A few years back I got a lot of grief from commenters who contested my claim that it was not clear whether Iceland was obligated to cover the deposits losses of Icesave in Britain and the Netherlands. Now the EFTA has ruled in Iceland’s favor:
Iceland unexpectedly won its legal battle to avoid being forced to pay back the British and Dutch governments for not honouring deposit guarantees for savers in Icesave.
The EFTA (European Free Trade Association) court on Monday dismissed all claims against Iceland, ruling that it had not breached the deposit guarantee directive because Iceland’s financial crisis was so big. It also held that Iceland had not discriminated between depositors in its own country and those in the UK or Netherlands.Iceland reacted with relief after government officials had long been prepared for a defeat. “It is a considerable satisfaction that Iceland’s defence has won the day in the Icesave case; the EFTA Court ruling brings to a close an important stage in a long saga,” the government said.
The case arose after Landsbanki, the now collapsed Icelandic bank, attracted thousands of savers in the UK and Netherlands by offering high-interest accounts in Icesave.
Iceland had a bank deposit scheme in place at the time of its crisis, but the scheme did not have sufficient funds to pay out to depositors. After Landsbanki’s demise the British and Dutch governments paid the deposits of the savers themselves, and then demanded the money back from Iceland.

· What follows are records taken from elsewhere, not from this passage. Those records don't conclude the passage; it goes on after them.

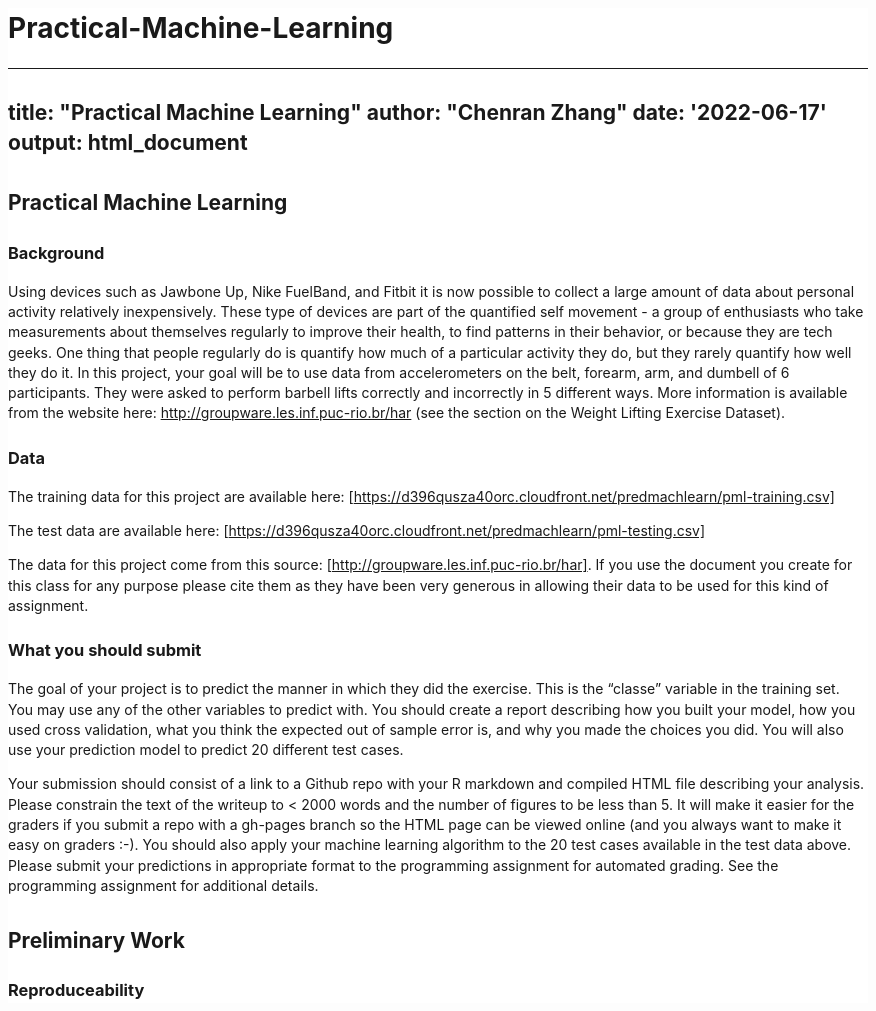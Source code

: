 # Practical-Machine-Learning

---
title: "Practical Machine Learning"
author: "Chenran Zhang"
date: '2022-06-17'
output: html_document
---

## Practical Machine Learning
### Background

Using devices such as Jawbone Up, Nike FuelBand, and Fitbit it is now possible to collect a large amount of data about personal activity relatively inexpensively. These type of devices are part of the quantified self movement - a group of enthusiasts who take measurements about themselves regularly to improve their health, to find patterns in their behavior, or because they are tech geeks. One thing that people regularly do is quantify how much of a particular activity they do, but they rarely quantify how well they do it. In this project, your goal will be to use data from accelerometers on the belt, forearm, arm, and dumbell of 6 participants. They were asked to perform barbell lifts correctly and incorrectly in 5 different ways. More information is available from the website here: http://groupware.les.inf.puc-rio.br/har (see the section on the Weight Lifting Exercise Dataset).

### Data

The training data for this project are available here: [https://d396qusza40orc.cloudfront.net/predmachlearn/pml-training.csv]

The test data are available here: [https://d396qusza40orc.cloudfront.net/predmachlearn/pml-testing.csv]

The data for this project come from this source: [http://groupware.les.inf.puc-rio.br/har]. If you use the document you create for this class for any purpose please cite them as they have been very generous in allowing their data to be used for this kind of assignment.

### What you should submit

The goal of your project is to predict the manner in which they did the exercise. This is the “classe” variable in the training set. You may use any of the other variables to predict with. You should create a report describing how you built your model, how you used cross validation, what you think the expected out of sample error is, and why you made the choices you did. You will also use your prediction model to predict 20 different test cases.

Your submission should consist of a link to a Github repo with your R markdown and compiled HTML file describing your analysis. Please constrain the text of the writeup to < 2000 words and the number of figures to be less than 5. It will make it easier for the graders if you submit a repo with a gh-pages branch so the HTML page can be viewed online (and you always want to make it easy on graders :-). You should also apply your machine learning algorithm to the 20 test cases available in the test data above. Please submit your predictions in appropriate format to the programming assignment for automated grading. See the programming assignment for additional details.

## Preliminary Work
### Reproduceability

The Icelandic public twice rejected those demands in referendums, in part due to popular anger at how the UK in particular had behaved by using antiterrorist legislation in the dispute.
Iceland has nonetheless been repaying the British and Dutch governments. Officials in Reykjavik said Iceland has paid IKr585bn ($4.55bn) of the IKr1,166bn claims from Icesave, equivalent to more than 90 per cent of the minimum deposit guarantee the two governments were obliged to pay.
“It is expected that the Icesave claims will be paid out in full by the actual debtor, the estate of the failed Landsbanki,” the Icelandic government confirmed on Monday.